Belgium expects an Omicron explosion, but does not take new measures | abroad

Belgium expects an Omicron explosion, but does not take new measures |  abroad

“We are facing a number of difficult weeks,” Belgian Prime Minister Alexandre de Croo said at a press conference on Corona today, Thursday. We are likely to break infection records in the coming days and weeks. A very large group of people will eventually become infected. It is clear: the situation will get worse before it gets better.”

Despite this worrying message, governments in Belgium are not getting involved. The current Corona measures will remain in place and schools will open their doors on Monday. Advice from GEMS, the equivalent of OMT, to allow everyone to work from home completely has not been implemented. One return day per week is still possible. De Croo: “We choose the path of caution and stability.”

Good news for trapped Dutch refugees

This means good news for the trapped refugees from the Netherlands: Shops and restaurants will remain open. Due to a legal error made by governments, cinemas and theaters were recently allowed to receive visitors again.
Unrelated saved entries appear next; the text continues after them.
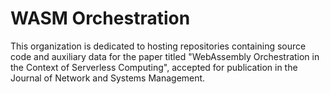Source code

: # WASM Orchestration

This organization is dedicated to hosting repositories containing source code and auxiliary data for the paper titled "WebAssembly Orchestration in the Context of Serverless Computing", accepted for publication in the Journal of Network and Systems Management. 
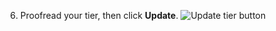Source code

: 6. Proofread your tier, then click **Update**.
   ![Update tier button](/assets/images/help/sponsors/update-tier-button.png)
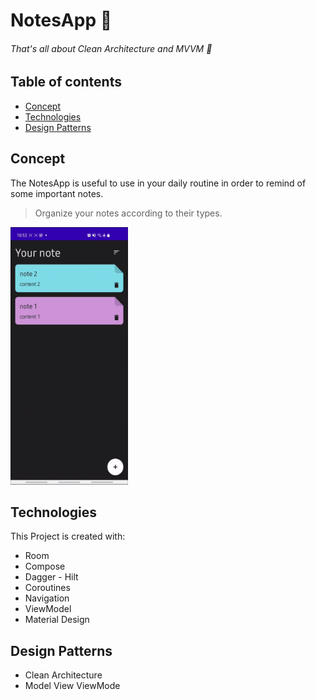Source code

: # NotesApp 📎
###### That's all about Clean Architecture and MVVM 🤩
## Table of contents
* [Concept](#concept)
* [Technologies](#technologies)
* [Design Patterns](#designpatterns)

## Concept

The NotesApp is useful to use in your daily routine in order to remind of some important notes.
  
> Organize your notes according to their types.
 
<img src="https://github.com/rodrigoliveirac/NotesApp/blob/main/Screen-Recording.gif" width="188" height="412">
	
## Technologies
This Project is created with:
* Room
* Compose
* Dagger - Hilt
* Coroutines
* Navigation
* ViewModel
* Material Design

## Design Patterns
* Clean Architecture
* Model View ViewMode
Although dealing with the virus is easier than dealing with us, Belgium is on the alert. “The fifth wave has begun,” virologist Stephen van Gucht said during a presentation at the press conference. “We are only at the beginning, but it will be severe. There will likely be a peak of 400 to 1,000 hospitalizations per day at the end of January.” Due to the milder properties of omicron, no major problems with the IC are to be expected.

Vulnerable Belgians are called by the expert to wear an FFP2 mask and after high-risk contact, people are told to avoid cafes, restaurants and parties for ten days. To prevent the entire community from being disrupted by omicron, the authorities decided earlier this week to relax quarantine rules.


Virologist Van Gucht takes hope from the vaccine’s booster effect: “We see it helps fight disease, but it also helps fight infection.” In Belgium, more than 4.5 million people received the extra dose. However, there are concerns about the duration of protection, because after ten weeks it can become less. Older people in care homes are particularly closely monitored, and Belgium began strengthening this group in September.